*Problem:* Check every line of the data below for the string "knowledge", and copy the ones that hold it.

*Source data:*
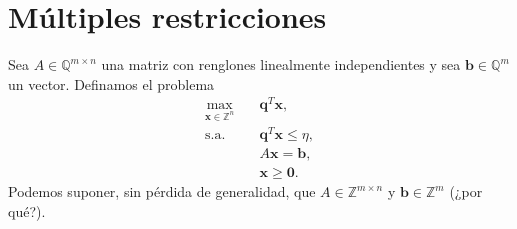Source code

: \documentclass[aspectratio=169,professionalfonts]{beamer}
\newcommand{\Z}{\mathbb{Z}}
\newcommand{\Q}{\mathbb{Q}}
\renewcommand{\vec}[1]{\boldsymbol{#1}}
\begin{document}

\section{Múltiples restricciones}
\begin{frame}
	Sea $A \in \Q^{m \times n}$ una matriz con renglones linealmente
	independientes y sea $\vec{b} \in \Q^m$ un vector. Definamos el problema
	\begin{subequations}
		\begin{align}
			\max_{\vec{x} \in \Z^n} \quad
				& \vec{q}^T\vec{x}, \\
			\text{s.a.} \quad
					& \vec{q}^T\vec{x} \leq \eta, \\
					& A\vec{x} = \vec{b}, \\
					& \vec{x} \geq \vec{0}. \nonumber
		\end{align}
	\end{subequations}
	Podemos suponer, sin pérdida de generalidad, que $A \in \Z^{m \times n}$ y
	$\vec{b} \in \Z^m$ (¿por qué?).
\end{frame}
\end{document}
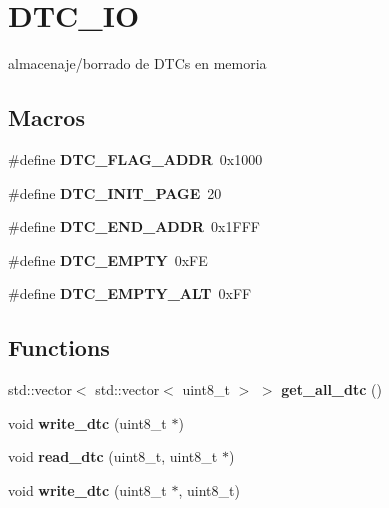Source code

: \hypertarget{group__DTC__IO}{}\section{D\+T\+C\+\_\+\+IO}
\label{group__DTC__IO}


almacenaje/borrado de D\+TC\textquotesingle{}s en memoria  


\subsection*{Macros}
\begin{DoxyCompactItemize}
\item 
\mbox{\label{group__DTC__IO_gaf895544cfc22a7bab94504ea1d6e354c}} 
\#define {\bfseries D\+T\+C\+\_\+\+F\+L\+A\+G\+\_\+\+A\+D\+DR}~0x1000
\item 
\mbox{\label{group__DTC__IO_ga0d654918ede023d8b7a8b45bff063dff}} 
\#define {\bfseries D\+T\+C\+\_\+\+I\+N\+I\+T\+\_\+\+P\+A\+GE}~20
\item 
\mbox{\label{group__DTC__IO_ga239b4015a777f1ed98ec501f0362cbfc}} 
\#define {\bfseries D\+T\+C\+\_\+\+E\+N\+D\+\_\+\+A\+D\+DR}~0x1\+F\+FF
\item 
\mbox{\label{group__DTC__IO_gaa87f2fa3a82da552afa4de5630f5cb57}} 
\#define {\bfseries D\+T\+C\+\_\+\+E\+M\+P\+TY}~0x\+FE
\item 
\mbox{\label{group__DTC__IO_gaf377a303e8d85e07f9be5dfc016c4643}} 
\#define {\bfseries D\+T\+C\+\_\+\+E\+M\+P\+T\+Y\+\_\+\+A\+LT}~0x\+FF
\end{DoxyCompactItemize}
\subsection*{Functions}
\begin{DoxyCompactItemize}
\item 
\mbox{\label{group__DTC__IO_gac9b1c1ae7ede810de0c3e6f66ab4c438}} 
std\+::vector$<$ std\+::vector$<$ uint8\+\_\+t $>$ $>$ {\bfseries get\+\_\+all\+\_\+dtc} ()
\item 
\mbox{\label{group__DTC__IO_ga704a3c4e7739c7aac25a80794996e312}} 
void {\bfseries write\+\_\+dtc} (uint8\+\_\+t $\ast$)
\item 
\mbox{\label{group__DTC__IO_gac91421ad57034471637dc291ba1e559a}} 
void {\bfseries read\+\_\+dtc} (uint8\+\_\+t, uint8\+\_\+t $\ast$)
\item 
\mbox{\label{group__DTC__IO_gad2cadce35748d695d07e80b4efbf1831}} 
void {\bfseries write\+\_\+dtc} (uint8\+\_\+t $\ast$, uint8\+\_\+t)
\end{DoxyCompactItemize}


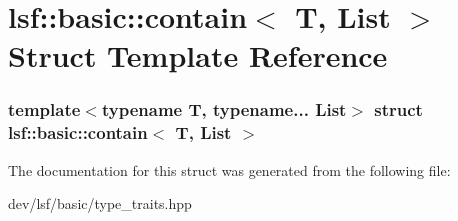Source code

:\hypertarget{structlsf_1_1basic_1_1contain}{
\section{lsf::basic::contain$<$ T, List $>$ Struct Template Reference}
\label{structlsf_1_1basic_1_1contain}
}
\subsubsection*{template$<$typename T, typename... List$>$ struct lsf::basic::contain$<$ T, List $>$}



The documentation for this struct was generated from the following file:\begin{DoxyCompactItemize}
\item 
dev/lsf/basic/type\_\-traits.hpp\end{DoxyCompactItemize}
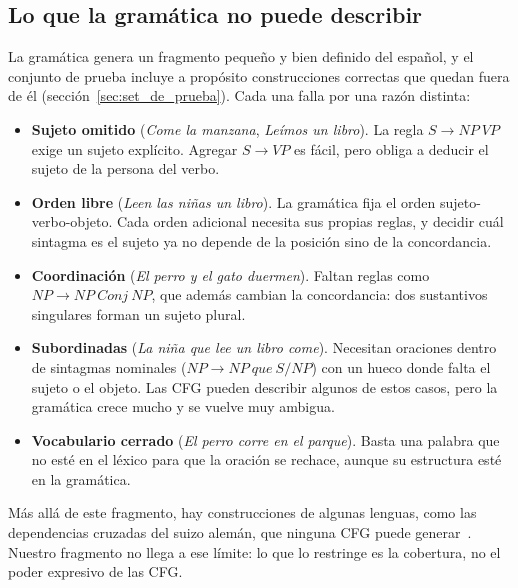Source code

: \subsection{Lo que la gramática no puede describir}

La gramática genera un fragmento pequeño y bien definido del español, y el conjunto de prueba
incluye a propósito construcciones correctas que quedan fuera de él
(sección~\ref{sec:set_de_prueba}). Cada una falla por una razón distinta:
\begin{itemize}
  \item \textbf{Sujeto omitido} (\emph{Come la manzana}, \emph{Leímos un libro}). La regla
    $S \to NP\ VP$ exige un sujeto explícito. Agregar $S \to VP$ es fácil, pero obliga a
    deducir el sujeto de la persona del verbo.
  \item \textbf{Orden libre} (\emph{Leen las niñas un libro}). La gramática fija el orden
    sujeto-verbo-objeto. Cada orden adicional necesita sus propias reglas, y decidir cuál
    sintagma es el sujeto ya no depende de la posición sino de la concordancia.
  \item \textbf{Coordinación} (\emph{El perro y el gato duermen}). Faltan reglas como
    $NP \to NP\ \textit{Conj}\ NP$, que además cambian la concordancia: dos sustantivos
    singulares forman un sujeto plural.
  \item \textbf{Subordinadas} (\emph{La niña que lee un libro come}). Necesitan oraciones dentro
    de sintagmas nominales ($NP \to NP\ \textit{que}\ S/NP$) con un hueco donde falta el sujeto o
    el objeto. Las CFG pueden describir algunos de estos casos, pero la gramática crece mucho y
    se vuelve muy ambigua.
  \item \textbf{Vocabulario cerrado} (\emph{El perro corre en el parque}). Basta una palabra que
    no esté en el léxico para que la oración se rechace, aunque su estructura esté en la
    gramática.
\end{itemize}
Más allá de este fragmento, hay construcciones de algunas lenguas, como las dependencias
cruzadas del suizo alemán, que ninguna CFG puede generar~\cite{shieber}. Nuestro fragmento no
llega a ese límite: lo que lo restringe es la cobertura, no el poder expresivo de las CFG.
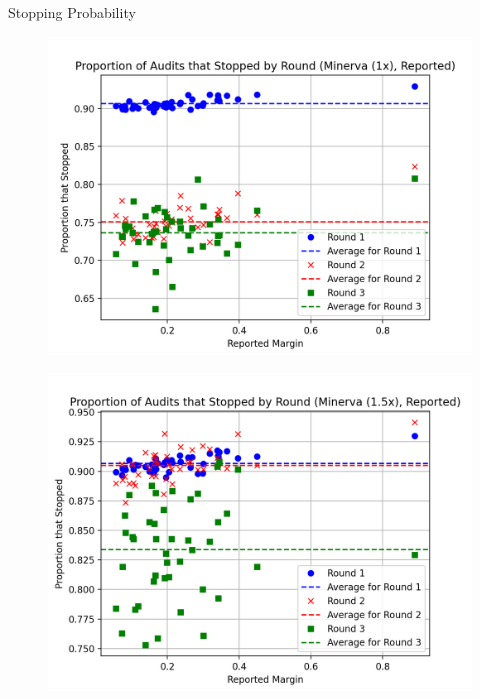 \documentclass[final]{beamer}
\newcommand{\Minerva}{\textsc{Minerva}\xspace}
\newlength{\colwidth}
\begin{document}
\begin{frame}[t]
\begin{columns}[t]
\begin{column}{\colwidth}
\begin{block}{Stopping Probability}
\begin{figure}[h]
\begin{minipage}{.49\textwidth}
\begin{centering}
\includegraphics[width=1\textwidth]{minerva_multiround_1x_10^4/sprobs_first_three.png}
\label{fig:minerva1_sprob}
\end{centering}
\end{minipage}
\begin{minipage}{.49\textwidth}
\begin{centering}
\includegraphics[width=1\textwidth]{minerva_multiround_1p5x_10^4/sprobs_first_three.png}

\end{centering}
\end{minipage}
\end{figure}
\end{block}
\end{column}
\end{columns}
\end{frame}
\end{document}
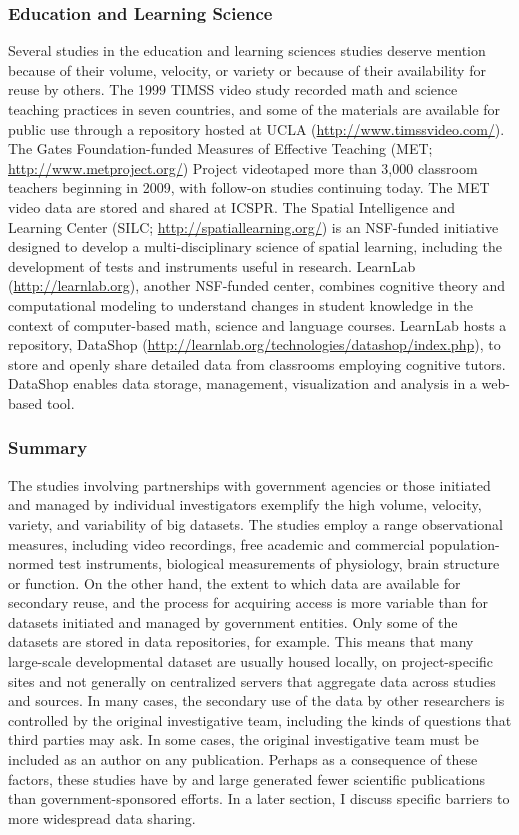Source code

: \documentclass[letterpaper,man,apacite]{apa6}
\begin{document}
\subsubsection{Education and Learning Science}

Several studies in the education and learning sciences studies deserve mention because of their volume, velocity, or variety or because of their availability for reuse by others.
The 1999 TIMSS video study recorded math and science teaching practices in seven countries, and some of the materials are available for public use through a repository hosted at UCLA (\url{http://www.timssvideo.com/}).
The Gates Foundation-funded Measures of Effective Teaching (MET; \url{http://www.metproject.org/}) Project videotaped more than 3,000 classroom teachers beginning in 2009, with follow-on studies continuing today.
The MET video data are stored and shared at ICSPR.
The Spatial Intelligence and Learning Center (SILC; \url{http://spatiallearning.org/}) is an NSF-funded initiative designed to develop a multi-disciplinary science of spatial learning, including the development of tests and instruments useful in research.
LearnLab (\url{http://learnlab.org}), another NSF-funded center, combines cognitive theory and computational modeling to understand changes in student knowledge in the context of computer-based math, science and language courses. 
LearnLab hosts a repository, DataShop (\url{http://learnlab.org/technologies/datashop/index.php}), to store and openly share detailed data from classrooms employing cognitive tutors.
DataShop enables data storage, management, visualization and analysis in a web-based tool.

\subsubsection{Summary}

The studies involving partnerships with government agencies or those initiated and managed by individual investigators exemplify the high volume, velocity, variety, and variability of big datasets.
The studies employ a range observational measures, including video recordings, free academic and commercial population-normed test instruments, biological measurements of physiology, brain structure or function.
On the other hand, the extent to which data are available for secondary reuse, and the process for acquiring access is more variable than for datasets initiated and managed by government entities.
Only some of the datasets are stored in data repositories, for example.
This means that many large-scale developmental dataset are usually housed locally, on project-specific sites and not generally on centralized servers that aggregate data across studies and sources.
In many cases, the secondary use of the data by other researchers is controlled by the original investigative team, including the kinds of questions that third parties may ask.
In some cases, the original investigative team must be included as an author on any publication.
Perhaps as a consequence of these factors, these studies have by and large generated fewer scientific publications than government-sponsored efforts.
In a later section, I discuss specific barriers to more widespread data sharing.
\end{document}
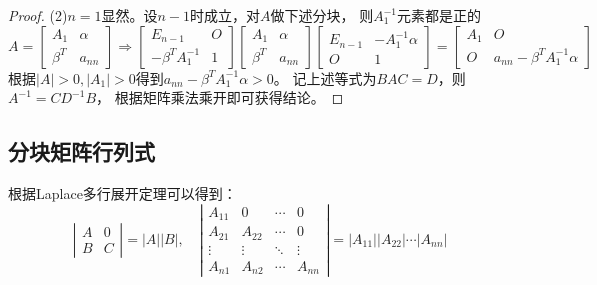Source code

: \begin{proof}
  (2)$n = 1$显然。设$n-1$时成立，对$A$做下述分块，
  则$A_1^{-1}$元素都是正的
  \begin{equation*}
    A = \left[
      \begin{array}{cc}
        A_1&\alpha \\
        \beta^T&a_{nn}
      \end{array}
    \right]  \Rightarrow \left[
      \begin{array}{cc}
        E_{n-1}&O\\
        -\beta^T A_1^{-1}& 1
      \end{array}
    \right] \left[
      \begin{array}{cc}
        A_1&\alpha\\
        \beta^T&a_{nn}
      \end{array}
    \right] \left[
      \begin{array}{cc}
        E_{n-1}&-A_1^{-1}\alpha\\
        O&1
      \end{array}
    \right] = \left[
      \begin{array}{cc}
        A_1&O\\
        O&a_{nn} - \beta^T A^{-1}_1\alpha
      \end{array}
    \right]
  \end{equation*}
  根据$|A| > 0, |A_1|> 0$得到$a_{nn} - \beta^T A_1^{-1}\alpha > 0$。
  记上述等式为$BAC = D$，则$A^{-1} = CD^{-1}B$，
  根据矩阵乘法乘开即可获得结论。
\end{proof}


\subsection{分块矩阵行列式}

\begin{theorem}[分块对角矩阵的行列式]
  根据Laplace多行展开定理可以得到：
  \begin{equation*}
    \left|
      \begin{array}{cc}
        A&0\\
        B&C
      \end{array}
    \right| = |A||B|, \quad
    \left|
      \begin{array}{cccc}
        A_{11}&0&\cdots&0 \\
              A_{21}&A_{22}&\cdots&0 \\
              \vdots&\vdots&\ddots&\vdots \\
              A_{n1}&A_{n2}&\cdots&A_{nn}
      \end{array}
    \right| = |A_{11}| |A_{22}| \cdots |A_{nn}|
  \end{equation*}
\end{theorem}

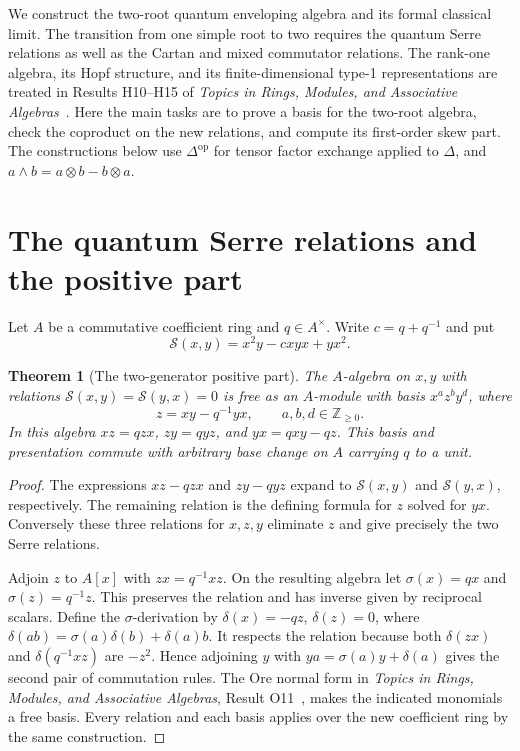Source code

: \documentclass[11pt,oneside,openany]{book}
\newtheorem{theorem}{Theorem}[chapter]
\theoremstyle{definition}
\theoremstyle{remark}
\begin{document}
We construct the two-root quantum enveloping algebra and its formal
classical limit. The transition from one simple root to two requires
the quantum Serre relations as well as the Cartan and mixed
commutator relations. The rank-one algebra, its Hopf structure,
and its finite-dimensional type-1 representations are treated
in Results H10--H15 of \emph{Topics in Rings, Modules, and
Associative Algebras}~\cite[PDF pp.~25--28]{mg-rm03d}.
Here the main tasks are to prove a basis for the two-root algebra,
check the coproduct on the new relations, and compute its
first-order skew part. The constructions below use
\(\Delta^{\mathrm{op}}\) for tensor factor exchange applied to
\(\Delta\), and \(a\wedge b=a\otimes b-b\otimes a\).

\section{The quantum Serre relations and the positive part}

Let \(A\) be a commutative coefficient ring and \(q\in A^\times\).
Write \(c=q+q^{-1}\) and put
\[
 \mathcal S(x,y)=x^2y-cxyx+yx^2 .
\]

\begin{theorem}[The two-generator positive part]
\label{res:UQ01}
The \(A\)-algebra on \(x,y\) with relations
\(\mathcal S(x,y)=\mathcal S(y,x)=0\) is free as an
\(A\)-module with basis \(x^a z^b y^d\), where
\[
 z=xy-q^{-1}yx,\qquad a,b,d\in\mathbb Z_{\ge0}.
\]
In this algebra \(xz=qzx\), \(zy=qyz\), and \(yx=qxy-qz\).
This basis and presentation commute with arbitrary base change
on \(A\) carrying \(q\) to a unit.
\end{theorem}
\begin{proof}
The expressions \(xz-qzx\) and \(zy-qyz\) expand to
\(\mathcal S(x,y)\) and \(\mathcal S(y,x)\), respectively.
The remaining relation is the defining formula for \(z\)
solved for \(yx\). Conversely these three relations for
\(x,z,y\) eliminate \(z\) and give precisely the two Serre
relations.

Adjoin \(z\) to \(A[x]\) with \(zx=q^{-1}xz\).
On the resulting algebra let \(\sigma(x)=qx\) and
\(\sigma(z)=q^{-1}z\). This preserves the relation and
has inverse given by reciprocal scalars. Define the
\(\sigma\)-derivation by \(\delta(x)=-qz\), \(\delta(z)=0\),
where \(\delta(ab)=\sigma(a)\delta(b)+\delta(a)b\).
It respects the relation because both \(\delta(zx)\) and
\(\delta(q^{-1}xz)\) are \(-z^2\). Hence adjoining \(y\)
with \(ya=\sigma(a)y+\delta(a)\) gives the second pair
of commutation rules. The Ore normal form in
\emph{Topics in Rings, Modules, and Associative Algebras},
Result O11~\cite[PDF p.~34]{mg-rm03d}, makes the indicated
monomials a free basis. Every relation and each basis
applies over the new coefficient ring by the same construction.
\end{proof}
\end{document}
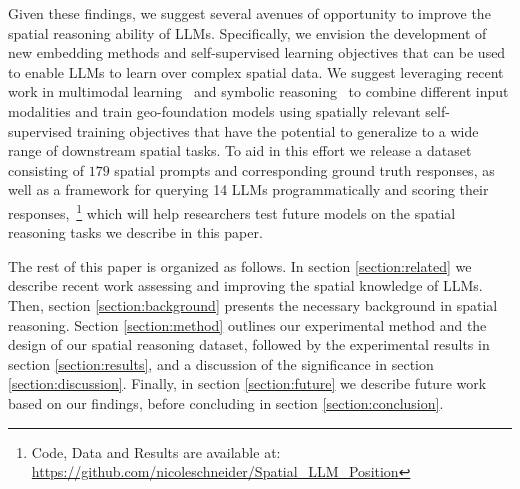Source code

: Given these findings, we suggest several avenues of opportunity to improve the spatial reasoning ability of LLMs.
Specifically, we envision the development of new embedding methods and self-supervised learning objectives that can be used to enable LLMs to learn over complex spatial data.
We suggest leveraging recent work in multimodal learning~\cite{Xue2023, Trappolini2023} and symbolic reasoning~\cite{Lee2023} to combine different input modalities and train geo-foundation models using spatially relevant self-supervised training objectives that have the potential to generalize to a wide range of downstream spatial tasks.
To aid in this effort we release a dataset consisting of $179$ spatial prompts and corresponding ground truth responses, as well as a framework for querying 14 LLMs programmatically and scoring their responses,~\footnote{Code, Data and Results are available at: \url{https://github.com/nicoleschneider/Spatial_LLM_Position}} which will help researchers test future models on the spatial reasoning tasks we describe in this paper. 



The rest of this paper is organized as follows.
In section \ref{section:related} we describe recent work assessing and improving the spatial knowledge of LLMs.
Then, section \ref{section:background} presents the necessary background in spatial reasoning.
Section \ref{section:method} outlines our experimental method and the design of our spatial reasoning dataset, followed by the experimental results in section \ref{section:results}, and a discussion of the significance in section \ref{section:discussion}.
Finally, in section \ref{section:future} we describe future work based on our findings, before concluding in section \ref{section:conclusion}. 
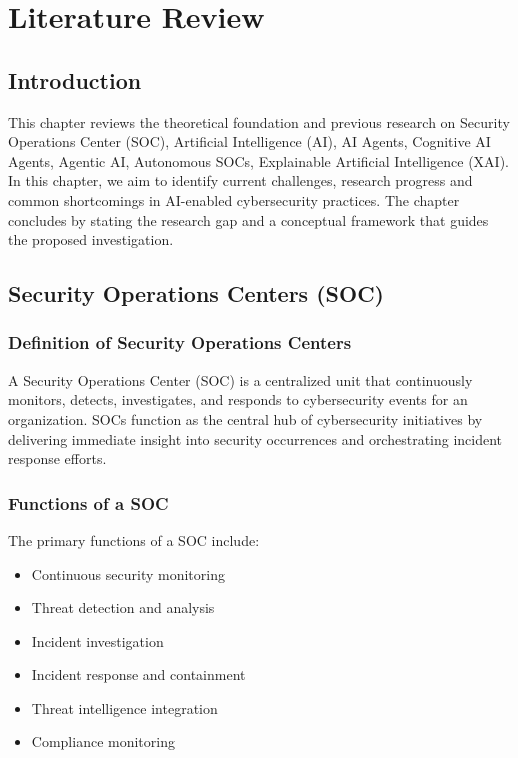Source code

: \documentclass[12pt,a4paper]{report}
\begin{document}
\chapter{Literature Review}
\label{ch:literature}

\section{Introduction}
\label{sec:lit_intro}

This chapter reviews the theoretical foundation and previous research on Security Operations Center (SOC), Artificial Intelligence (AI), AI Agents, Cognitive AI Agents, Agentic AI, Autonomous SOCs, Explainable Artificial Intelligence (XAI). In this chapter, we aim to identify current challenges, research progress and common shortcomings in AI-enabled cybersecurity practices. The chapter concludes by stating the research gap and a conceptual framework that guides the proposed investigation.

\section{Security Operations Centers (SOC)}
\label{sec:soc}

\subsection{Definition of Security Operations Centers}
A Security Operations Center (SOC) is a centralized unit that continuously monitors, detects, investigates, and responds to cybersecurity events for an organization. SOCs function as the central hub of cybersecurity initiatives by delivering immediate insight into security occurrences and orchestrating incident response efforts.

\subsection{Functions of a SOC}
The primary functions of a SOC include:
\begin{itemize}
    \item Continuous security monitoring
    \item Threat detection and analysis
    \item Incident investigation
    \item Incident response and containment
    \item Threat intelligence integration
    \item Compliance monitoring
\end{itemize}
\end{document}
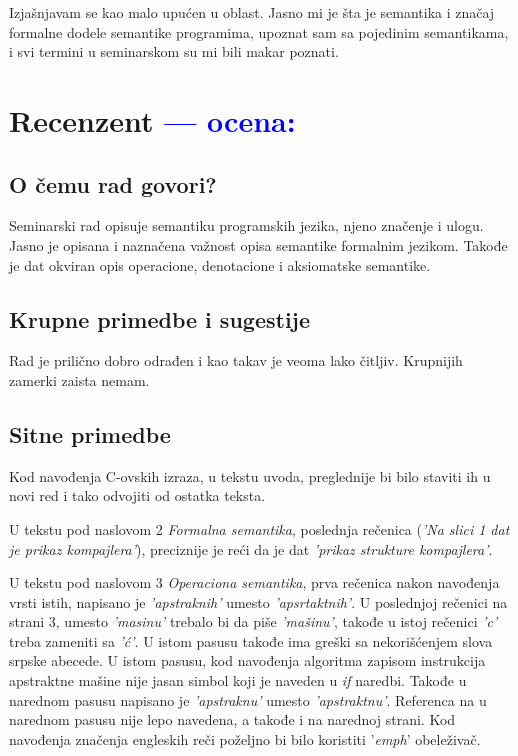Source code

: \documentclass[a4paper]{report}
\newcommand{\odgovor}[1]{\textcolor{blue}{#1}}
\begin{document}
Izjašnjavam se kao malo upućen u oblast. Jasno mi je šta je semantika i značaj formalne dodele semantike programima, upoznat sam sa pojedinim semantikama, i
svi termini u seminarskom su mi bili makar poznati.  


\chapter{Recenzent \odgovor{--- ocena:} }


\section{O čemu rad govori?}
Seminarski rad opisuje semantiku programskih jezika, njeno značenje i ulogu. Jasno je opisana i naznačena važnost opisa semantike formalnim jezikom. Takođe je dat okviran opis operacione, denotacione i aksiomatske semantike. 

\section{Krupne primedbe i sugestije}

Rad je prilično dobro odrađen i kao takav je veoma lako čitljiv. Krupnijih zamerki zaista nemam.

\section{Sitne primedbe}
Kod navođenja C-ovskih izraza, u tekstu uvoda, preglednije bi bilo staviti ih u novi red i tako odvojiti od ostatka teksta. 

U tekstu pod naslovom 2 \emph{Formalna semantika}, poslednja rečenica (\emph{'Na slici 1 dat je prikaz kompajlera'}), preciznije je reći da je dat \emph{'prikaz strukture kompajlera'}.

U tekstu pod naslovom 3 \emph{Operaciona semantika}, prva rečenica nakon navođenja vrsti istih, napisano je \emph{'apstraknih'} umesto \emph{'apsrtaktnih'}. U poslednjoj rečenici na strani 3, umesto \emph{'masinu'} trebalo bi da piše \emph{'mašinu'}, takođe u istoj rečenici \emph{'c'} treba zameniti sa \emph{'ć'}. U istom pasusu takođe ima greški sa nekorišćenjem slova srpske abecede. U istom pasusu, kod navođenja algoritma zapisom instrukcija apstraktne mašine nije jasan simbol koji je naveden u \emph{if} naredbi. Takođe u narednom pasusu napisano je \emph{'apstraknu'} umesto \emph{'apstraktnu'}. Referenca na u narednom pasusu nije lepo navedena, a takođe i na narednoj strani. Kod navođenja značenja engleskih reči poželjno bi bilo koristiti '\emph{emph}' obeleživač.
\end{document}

*Answer to this task:*
LearnLab (\url{http://learnlab.org}), another NSF-funded center, combines cognitive theory and computational modeling to understand changes in student knowledge in the context of computer-based math, science and language courses. 
In section \ref{section:related} we describe recent work assessing and improving the spatial knowledge of LLMs.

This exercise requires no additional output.